Discus vs. Discuss

I received a question from the Peanut Gallery while I was on vacation Up North visiting my Yankee relatives. Paola from Colombia could not find the difference between “discus” and “discuss” on the WordTrubble.com website I had recommended, and she thought it would make a good Tip of the Day.

Discuss means to talk in detail about a topic, presenting various options and their pros and cons, with the goal of reaching a conclusion or convincing someone. Professional discussions should not lead to cussing, which means to curse or use swear words. But that is a good way to remember the distinction between “discuss” and “discus,” which is basically a disk. Pronunciation is another way to distinguish these words. Dis-CUSS has the accent on the last syllable, whereas DISC-us has the accent on the first
syllable.

A discus is a smooth, round, heavy disk made of plastic or wood or fiberglass that is thicker in the center than it is on the edges, i.e., lenticular or convex lens-shaped. Think of it as a solid Frisbee with a solid metal core. The discus is thrown for distance in track and field and Olympic competitions. It dates back to before 700 BC.

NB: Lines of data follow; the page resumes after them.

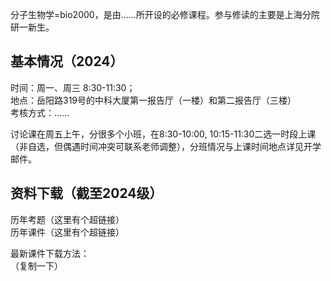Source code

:分子生物学=bio2000，是由……所开设的必修课程。参与修读的主要是上海分院研一新生。  

## 基本情况（2024）
时间：周一、周三 8:30-11:30；  
地点：岳阳路319号的中科大厦第一报告厅（一楼）和第二报告厅（三楼）  
考核方式：……  
  
讨论课在周五上午，分很多个小班，在8:30-10:00, 10:15-11:30二选一时段上课（非自选，但偶遇时间冲突可联系老师调整），分班情况与上课时间地点详见开学邮件。

## 资料下载（截至2024级）
历年考题（这里有个超链接）  
历年课件（这里有个超链接）  
  
最新课件下载方法：  
（复制一下）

In the Olympics, men throw a 2-kilogram discus, and women throw a 1-kilogram discus. The person throwing the discus starts in a circle and spins around to gain momentum, then releases the discus, sending it spinning forward like a spaceship as far as possible, but it must land within a 35° sector.

Fun Discus Facts:
Men’s World Record: 74.08 m by Jurgen Schult of Germany in 1986
Women’s World Record: 76.80 m by Gabriele Reinsch of Germany in 1988

Yes, that’s right, she threw it farther than he did. But she had the advantage of a discus that weighed half what his did, rather like the Ladies Tee on the golf course (I love that). But you must admit, this gives a whole new meaning to “throwing like a girl.”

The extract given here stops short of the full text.